Jens Korte, wie fällt die Beurteilung der aktuellen Situation im Iran aus?
Es ist dramatisch, was sich abspielt – nicht nur aus Börsen- und wirtschaftlicher Sicht. Die grosse Frage ist, wie lange der Konflikt andauert. Insbesondere auch mit Blick auf die Schliessung der Strasse von Hormus. Dies ist für Europa fast noch entscheidender als für die USA. Dabei geht es nicht nur um Öl, sondern auch um die Gaslieferungen für Europa, gerade auch an Deutschland. Dies sind entscheidende wirtschaftliche Fragen. Zudem: Sollten viele amerikanische Soldaten zu Schaden kommen, könnte dies auch die Stimmung in der US-Bevölkerung kippen.
Zuletzt gab es für Donald Trumps Zollpolitik Gegenwind. Wie geht es da weiter?
Es ist aktuell eine völlig unübersichtliche Situation. Der oberste US-Gerichtshof hat die Zölle, welche Donald Trump am «Liberation Day» im April 2025 verkündet hatte, für unrechtmässig erklärt. Als Reaktion darauf hat der US-Präsident erst einmal einen Globalzoll eingeführt – für den Moment in Höhe von 10 Prozent. Dies kann er vorerst für fünf Monate machen, danach muss er wieder Rücksprache mit dem Kongress nehmen und überlegen, wie es weiter geht. Für die Importeure ist dies eine sehr schwierige und unübersichtliche Situation. Und auch wenn die US-Regierung behauptet, die Zölle würden vom Ausland getragen, ist es realistischerweise so, dass in erster Linie die importierenden Unternehmen die Zölle zahlen – und dann einen Teil der höheren Kosten an die Konsumenten weitergeben. Damit gab es von Seiten der Wirtschaft massiven Druck, auch auf den Supreme Court, um diese Zölle für unrechtmässig zu erklären.
Die Produzentenpreise sind zuletzt angestiegen, gleichzeitig läuft die US-Wirtschaft erstaunlich gut. Täuscht das Bild?

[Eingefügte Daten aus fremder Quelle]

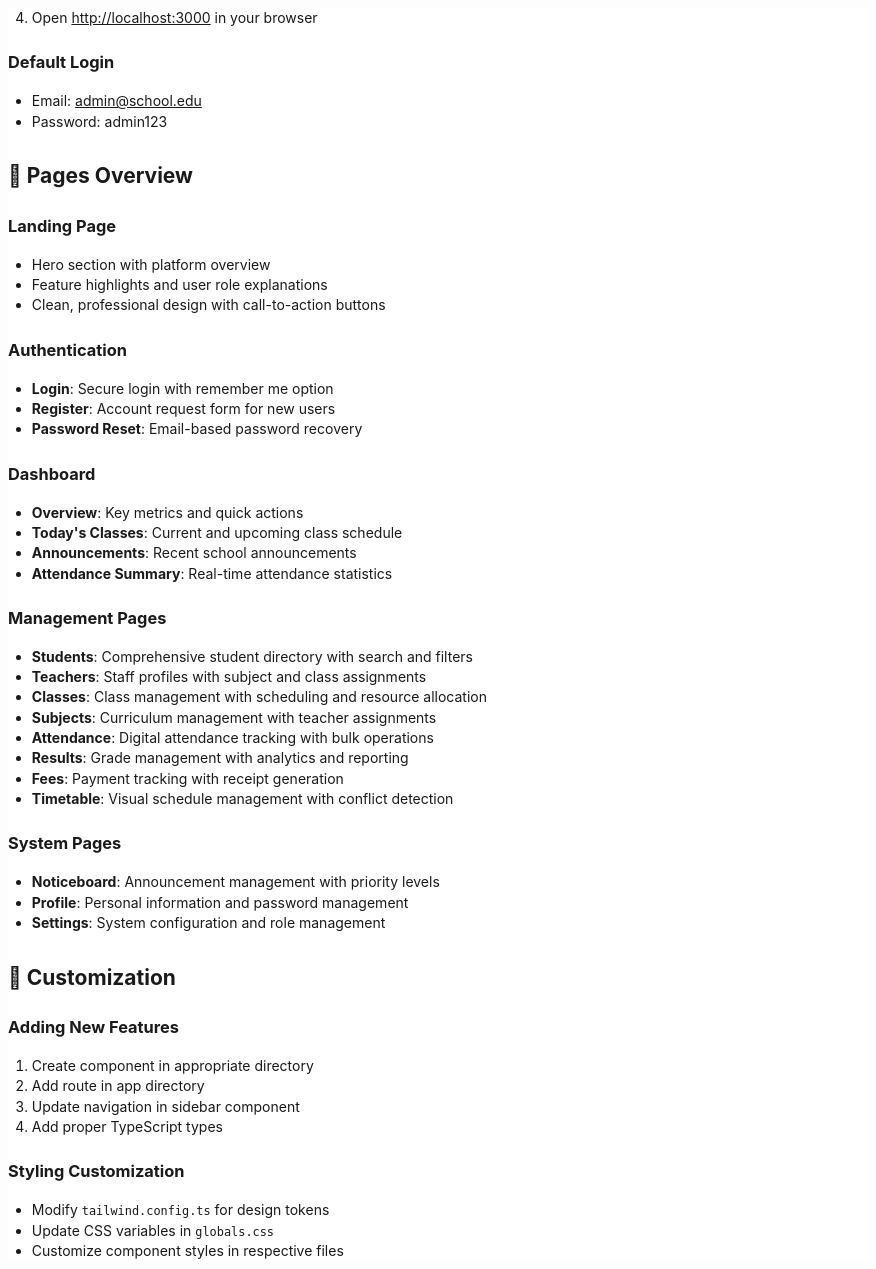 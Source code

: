 4. Open [http://localhost:3000](http://localhost:3000) in your browser

### Default Login
- Email: admin@school.edu
- Password: admin123

## 📱 Pages Overview

### Landing Page
- Hero section with platform overview
- Feature highlights and user role explanations
- Clean, professional design with call-to-action buttons

### Authentication
- **Login**: Secure login with remember me option
- **Register**: Account request form for new users
- **Password Reset**: Email-based password recovery

### Dashboard
- **Overview**: Key metrics and quick actions
- **Today's Classes**: Current and upcoming class schedule
- **Announcements**: Recent school announcements
- **Attendance Summary**: Real-time attendance statistics

### Management Pages
- **Students**: Comprehensive student directory with search and filters
- **Teachers**: Staff profiles with subject and class assignments
- **Classes**: Class management with scheduling and resource allocation
- **Subjects**: Curriculum management with teacher assignments
- **Attendance**: Digital attendance tracking with bulk operations
- **Results**: Grade management with analytics and reporting
- **Fees**: Payment tracking with receipt generation
- **Timetable**: Visual schedule management with conflict detection

### System Pages
- **Noticeboard**: Announcement management with priority levels
- **Profile**: Personal information and password management
- **Settings**: System configuration and role management

## 🔧 Customization

### Adding New Features
1. Create component in appropriate directory
2. Add route in app directory
3. Update navigation in sidebar component
4. Add proper TypeScript types

### Styling Customization
- Modify `tailwind.config.ts` for design tokens
- Update CSS variables in `globals.css`
- Customize component styles in respective files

Wenn man sich die Zahlen zum Arbeitsmarkt, zum Wachstum und zum Konsum anschaut, sieht es recht gut aus. Doch wenn man etwas tiefer blickt, stellt man fest, dass es ein kleiner Anteil der US-Bevölkerung ist, der davon profitiert. Auch weil die Aktienmärkte in den letzten drei Jahren sehr gut gelaufen sind. Es ist ein kleiner Prozentsatz, der in erster Linie von diesem Wachstum profitiert. Ein grösserer Teil der Bevölkerung hat schon fast Schwierigkeiten, sich die normalen Dinge des Lebens leisten zu können.